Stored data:
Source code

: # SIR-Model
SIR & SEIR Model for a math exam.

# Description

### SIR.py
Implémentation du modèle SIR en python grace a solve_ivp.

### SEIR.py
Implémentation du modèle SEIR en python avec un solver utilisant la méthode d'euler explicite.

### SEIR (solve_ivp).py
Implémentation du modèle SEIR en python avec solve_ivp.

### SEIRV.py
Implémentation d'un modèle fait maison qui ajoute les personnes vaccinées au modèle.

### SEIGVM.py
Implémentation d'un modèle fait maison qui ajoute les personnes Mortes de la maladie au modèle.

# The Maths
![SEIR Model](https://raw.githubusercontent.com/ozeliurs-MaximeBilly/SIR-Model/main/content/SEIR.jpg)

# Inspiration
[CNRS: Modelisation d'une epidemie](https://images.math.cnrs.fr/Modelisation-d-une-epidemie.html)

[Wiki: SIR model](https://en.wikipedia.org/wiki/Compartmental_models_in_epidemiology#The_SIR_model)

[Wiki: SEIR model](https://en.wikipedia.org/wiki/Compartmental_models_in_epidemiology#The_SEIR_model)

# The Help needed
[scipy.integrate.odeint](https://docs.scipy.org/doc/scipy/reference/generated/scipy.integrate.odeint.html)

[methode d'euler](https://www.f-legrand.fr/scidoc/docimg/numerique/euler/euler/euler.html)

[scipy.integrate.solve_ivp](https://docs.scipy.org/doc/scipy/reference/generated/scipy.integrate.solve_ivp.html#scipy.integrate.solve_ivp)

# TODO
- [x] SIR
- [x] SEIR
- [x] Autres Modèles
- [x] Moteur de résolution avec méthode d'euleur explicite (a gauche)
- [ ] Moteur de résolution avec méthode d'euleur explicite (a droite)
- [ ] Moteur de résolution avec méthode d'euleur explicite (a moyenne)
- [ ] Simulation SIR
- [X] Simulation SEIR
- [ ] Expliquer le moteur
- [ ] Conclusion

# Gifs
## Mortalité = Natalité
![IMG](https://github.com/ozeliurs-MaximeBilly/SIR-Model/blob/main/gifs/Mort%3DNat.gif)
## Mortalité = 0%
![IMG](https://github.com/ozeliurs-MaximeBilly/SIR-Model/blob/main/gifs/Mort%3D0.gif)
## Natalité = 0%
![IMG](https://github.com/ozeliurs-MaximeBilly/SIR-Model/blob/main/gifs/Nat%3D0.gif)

WORK INSTRUCTION: Only the lines from the first line of the records through the line with "Implémentation du modèle SEIR en python avec un" should be reproduced, exactly and with nothing added.

SOLUTION TO THE PROBLEM:
Source code

: # SIR-Model
SIR & SEIR Model for a math exam.

# Description

### SIR.py
Implémentation du modèle SIR en python grace a solve_ivp.

### SEIR.py
Implémentation du modèle SEIR en python avec un solver utilisant la méthode d'euler explicite.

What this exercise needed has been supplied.